2.  Move toward allowlisting for business-critical tenants. A small curated set of approved add-ins beats a long tail of “maybe we need it someday.” CISA’s defensive guidance supports restricting add-ins unless explicitly permitted.

3. Train users on “trusted-pane phishing.” The next wave of phishing will not always arrive by email. Sometimes it will live right next to the inbox inside Microsoft Outlook Email.

FAQs

1) How can an Outlook add-in steal my credentials?

Because many add-ins load a live web page from a URL listed in their manifest. Users might enter their login information into that URL if it leads to a fake login page, especially if it shows up in Outlook.

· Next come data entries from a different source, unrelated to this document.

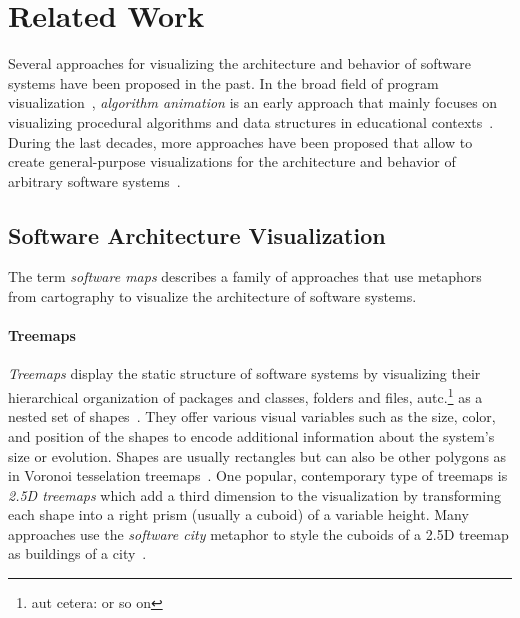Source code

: \section{Related Work}
\label{sec:related_work}

Several approaches for visualizing the architecture and behavior of software systems have been proposed in the past.
In the broad field of program visualization~\cite{myers1986visual,teyseyre2009overview,sorva2013review,merino2018towards}, \emph{algorithm animation} is an early approach that mainly focuses on visualizing procedural algorithms and data structures in educational contexts~\cite{brown1984system}.
During the last decades, more approaches have been proposed that allow to create general-purpose visualizations for the architecture and behavior of arbitrary software systems~\cite{reiss2006visualizing,cheng2008xdiva,chis2014moldable,devkota2022domain}.

\subsection{Software Architecture Visualization}

The term \emph{software maps} describes a family of approaches that use metaphors from cartography to visualize the architecture of software systems.

\paragraph{Treemaps}

\emph{Treemaps} display the static structure of software systems by visualizing their hierarchical organization of packages and classes, folders and files, autc.\footnote{aut cetera: or so on} as a nested set of shapes~\cite{limberger2019advanced,limberger2022visual}.
They offer various visual variables such as the size, color, and position of the shapes to encode additional information about the system's size or evolution.
Shapes are usually rectangles but can also be other polygons as in Voronoi tesselation treemaps~\cite{balzer2005voronoi}.
One popular, contemporary type of treemaps is \emph{2.5D treemaps} which add a third dimension to the visualization by transforming each shape into a right prism (usually a cuboid) of a variable height.
Many approaches use the \emph{software city} metaphor to style the cuboids of a 2.5D treemap as buildings of a city~\cite{dugerdil2008execution,wettel2007visualizing,sasso2015blended,ardigo2021visualizing,mortara2021visualization,hoff2022utilizing,limberger2022visual}.

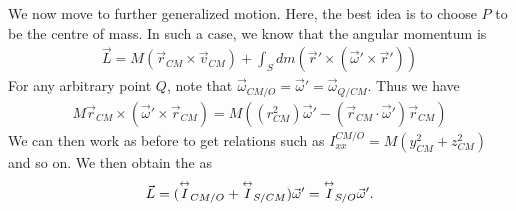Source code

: We now move to further generalized motion. Here, the best idea is to choose $P$ to be the centre of mass. In such a case, we know that the angular momentum is
\begin{align}
    \vec{L} = M(\vec{r}_{CM} \times \vec{v}_{CM}) + \int_{S} dm (\vec{r}' \times (\vec{\omega}' \times \vec{r}'))
\end{align}
For any arbitrary point $Q$, note that $\vec{\omega}_{CM/O} = \vec{\omega}' = \vec{\omega}_{Q/CM}$. Thus we have
\begin{align}
    M \vec{r}_{CM} \times (\vec{\omega}' \times \vec{r}_{CM}) = M\left( (r_{CM}^{2}) \vec{\omega}' - (\vec{r}_{CM} \cdot \vec{\omega}') \vec{r}_{CM} \right)
\end{align}
We can then work as before to get relations such as $I_{xx}^{CM/O} = M(y_{CM}^{2}+z_{CM}^{2})$ and so on. We then obtain the  as
\begin{align}
    \vec{L} = (\overset{\leftrightarrow}{I}_{CM/O} + \overset{\leftrightarrow}{I}_{S/CM}) \vec{\omega}' = \overset{\leftrightarrow}{I}_{S/O} \vec{\omega}'.
\end{align}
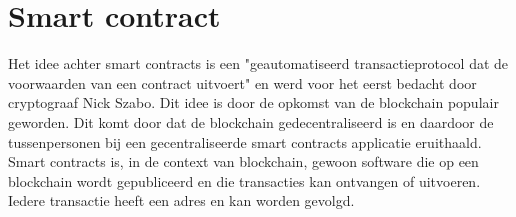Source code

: \section{Smart contract}
Het idee achter smart contracts is een "geautomatiseerd transactieprotocol dat de voorwaarden van een contract uitvoert" \cite{smartContracts} en werd voor het eerst bedacht door cryptograaf Nick Szabo. Dit idee is door de opkomst van de blockchain populair geworden. Dit komt door dat de blockchain gedecentraliseerd is en daardoor de tussenpersonen bij een gecentraliseerde smart contracts applicatie eruithaald. Smart contracts is, in de context van blockchain, gewoon software die op een blockchain wordt gepubliceerd en die transacties kan ontvangen of uitvoeren. Iedere transactie heeft een adres en kan worden gevolgd. \par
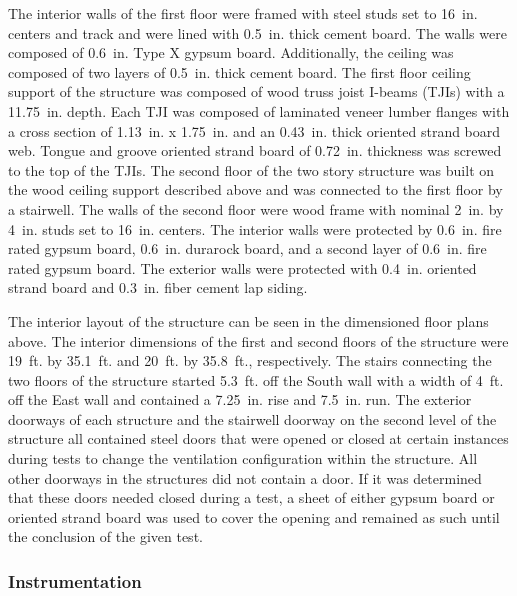 \documentclass{article}
\begin{document}
\clearpage

The interior walls of the first floor were framed with steel studs set to 16~in. centers and track and were lined with 0.5~in. thick cement board. The walls were composed of 0.6~in. Type X gypsum board. Additionally, the ceiling was composed of two layers of 0.5~in. thick cement board. The first floor ceiling support of the structure was composed of wood truss joist I-beams (TJIs) with a 11.75~in. depth. Each TJI was composed of laminated veneer lumber flanges with a cross section of 1.13~in. x 1.75~in. and an 0.43~in. thick oriented strand board web. Tongue and groove oriented strand board of 0.72~in. thickness was screwed to the top of the TJIs. The second floor of the two story structure was built on the wood ceiling support described above and was connected to the first floor by a stairwell. The walls of the second floor were wood frame with nominal 2~in. by 4~in. studs set to 16~in. centers. The interior walls were protected by 0.6~in. fire rated gypsum board, 0.6~in. durarock board, and a second layer of 0.6~in. fire rated gypsum board. The exterior walls were protected with 0.4~in. oriented strand board and 0.3~in. fiber cement lap siding.

The interior layout of the structure can be seen in the dimensioned floor plans above. The interior dimensions of the first and second floors of the structure were 19~ft. by 35.1~ft. and 20~ft. by 35.8~ft., respectively. The stairs connecting the two floors of the structure started 5.3~ft. off the South wall with a width of 4~ft. off the East wall and contained a 7.25~in. rise and 7.5~in. run. The exterior doorways of each structure and the stairwell doorway on the second level of the structure all contained steel doors that were opened or closed at certain instances during tests to change the ventilation configuration within the structure. All other doorways in the structures did not contain a door. If it was determined that these doors needed closed during a test, a sheet of either gypsum board or oriented strand board was used to cover the opening and remained as such until the conclusion of the given test.

\subsubsection{Instrumentation}

\end{document}
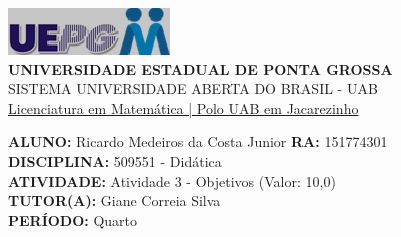 \documentclass[a4paper, 12pt]{article}
\begin{document}
\begin{flushleft}\includegraphics{logo}\\
\textbf{UNIVERSIDADE ESTADUAL DE PONTA GROSSA} \\
SISTEMA UNIVERSIDADE ABERTA DO BRASIL - UAB \\
\underline{Licenciatura em Matemática | Polo UAB em Jacarezinho}\end{flushleft} 
\textbf{ALUNO:} Ricardo Medeiros da Costa Junior   \textbf{RA:} 151774301 \\
\textbf{DISCIPLINA:} 509551 - Didática \\
\textbf{ATIVIDADE:} Atividade 3 - Objetivos (Valor: 10,0) \\ 
\textbf{TUTOR(A):} Giane Correia Silva \\
\textbf{PERÍODO:} Quarto \\\\
\end{document}
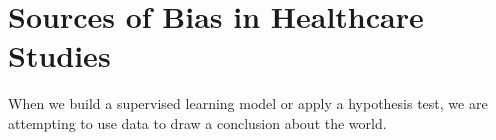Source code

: \chapter{Sources of Bias in Healthcare Studies \label{chapter:biasretro}}

When we build a supervised learning model or apply a hypothesis test, we are attempting to use data to draw a conclusion about the world.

2) Did this have a CVE for a Microsoft security hole?
There is no mention of a public CVE in the main research or reports mentioned here. It is more accurate to call it a supply chain and lifecycle risk in terms of how add-in content is hosted and trusted over time.

3) What does "ReadWriteItem" mean in Outlook add-ins?
It is a permission level that is set in the add-in manifest and lets you read and change the current item context. Microsoft keeps track of these permission levels for Outlook add-ins.

4) How do hackers get data out of a phishing add-on?
In the case that was reported, the phishing logic sent the stolen data out using the Telegram Bot API and then sent the user to the real Microsoft login page.

5) What can businesses do to lower the risk of add-ins?

Use governance: inventory, remove stale add-ins, prefer allowlisting, and apply policy controls and trust options for Office add-ins.